Press Release

Centre for Young Lives response to the VAWG Strategy

December 18, 2025
December 18, 2025
| by
Connie Muttock

The government has today published its long-awaited Violence Against Women and Girls Strategy which takes a cross-government approach to prevent and end violence against women and girls and support victims.

The strategy includes a range of measures to intervene early with children and young people to prevent violence, and to provide specialist support for victims of child sexual abuse. These include:

  • £50 million to expand the world-leading Child House (Barnahus) model so that children and young people affected by child sexual abuse and exploitation can access specialist care
  • Supporting schools to challenge misogyny, ensuring every child understands consent and healthy relationships, while equipping parents, teachers and role models to intervene early and guide young people to act with empathy, respect and kindness to others.
  • New legislation to tackle child sexual abuse sites and criminalise artificial intelligence (AI) models that havebeen made or adapted to create child sexual abuse material.
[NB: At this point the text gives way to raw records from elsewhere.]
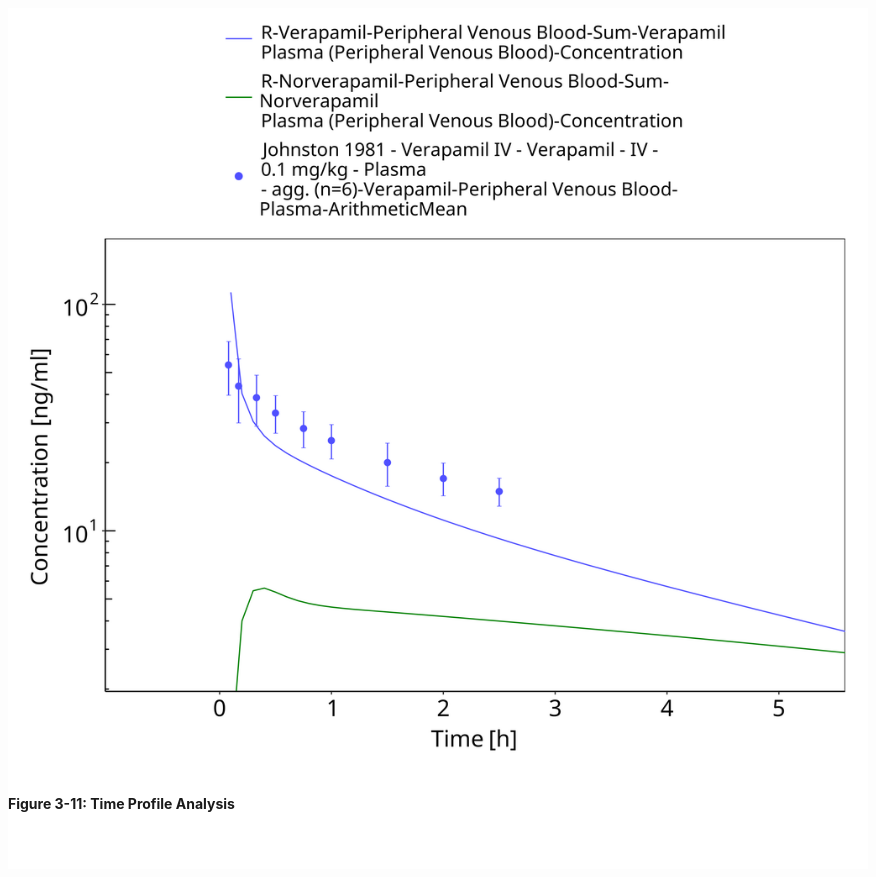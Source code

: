 
<a id="figure-3-11"></a>

![](images/006_section_results-and-discussion/009_section_ct-profiles/9_time_profile_plot_Verapamil_iv_Verapamil_0_1_mg_kg_SD__5min___Johnston_1981__n_6.png)



**Figure 3-11: Time Profile Analysis**


<br>
<br>


<a id="figure-3-12"></a>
Launching major awareness-raising and behaviour change campaigns, so people know when and how to intervene.

Responding to the strategy, Connie Muttock, Head of Policy at the Centre for Young Lives says:

"We welcome the cross-government approach to tackling violence against women and girls - recognising that VAWG is everyone's business.

"The range of measures to support victims of child sexual abuse, including expanding the world-leading Barnahus model will make a transformative difference to the victims of these heinous crimes.

"A failure to act on childhood misogyny has left many girls experiencing abuse as an everyday part of their childhood.  

"Teenage girls often face a barrage of unsolicited dick pics, pornographic deepfakes, and abuse in formative romantic relationships. This must change and this landmark strategy is a move in the right direction. Training and a new helpline will give specialist support to victims and help to equip professionals with the advice that is desperately needed.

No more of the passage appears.